The body of Christ includes saints and sinners. It is neither a community of the pure, nor a gathering of like-minded folk who do not need to be challenged to holiness. When I receive communion, I bind myself to the saints, but also, in a strange solidarity, to the great sinners of the Church’s past and present. That’s why instinctively we baulk at those who, very understandably, want to cleanse their identity by distancing themselves from those whose misdemeanours offend them.
This is because the body of Christ is first and foremost mercy. Mercy to sinners. Mercy to people like you and me. We are none of us worthy to come up to communion. Union with the Son of God is not our entitlement. It’s pure, gracious gift. All of us are strangers in the house of the Lord.
The body of Christ defies all our petty ideologies. It’s a divine interruption of our human way of proceeding. That’s what makes it bread for the hungry. That’s why, by becoming one body in Christ, we become bread for the world. By offering a vision of the life human beings are called to share. By nourishing hope at a time when hope is in short supply. And by quite literally feeding the poor, as this parish has been doing over the last few weeks in Trafalgar Square, alongside other Catholic communities and with the Sikhs, who also believe that God calls them to feed the world.
A controversy broke out a few months ago about how many Catholics in America believed in the real presence. That is regrettable. Catholics need to be grounded in a solid understanding of their faith.
But isn’t it a greater scandal to understand the real presence and to deny it by your conduct? By being racist or misogynistic, by having no regard for the destitute, by omitting to be bread for others?
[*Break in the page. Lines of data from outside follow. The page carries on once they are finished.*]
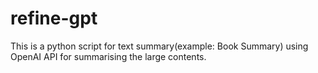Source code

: # refine-gpt
This is a python script for text summary(example: Book Summary) using OpenAI API for summarising the large contents.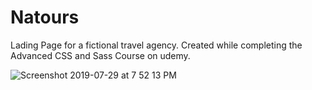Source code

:# Natours
Lading Page for a fictional travel agency. 
Created while completing the Advanced CSS and Sass Course on udemy.


![Screenshot 2019-07-29 at 7 52 13 PM](https://user-images.githubusercontent.com/43543486/62056086-86bea880-b23a-11e9-82f0-cf48e47f41f2.png)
God didn’t lead Israel into the desert so He could give them miraculous bread, but to create a holy nation. The manna was nutrition for a long journey of purification. The goal, the endpoint of the pilgrimage, was the Promised Land. And so it goes for us. The body of Christ, given us in the Eucharist, is food to sustain us on our progress towards to Mount Zion, to the city of the living God, the heavenly Jerusalem, to the assembly of the first-born enrolled in heaven, and to Jesus, the mediator of a new covenant, and to the sprinkled blood that speaks more graciously than the blood of Abel.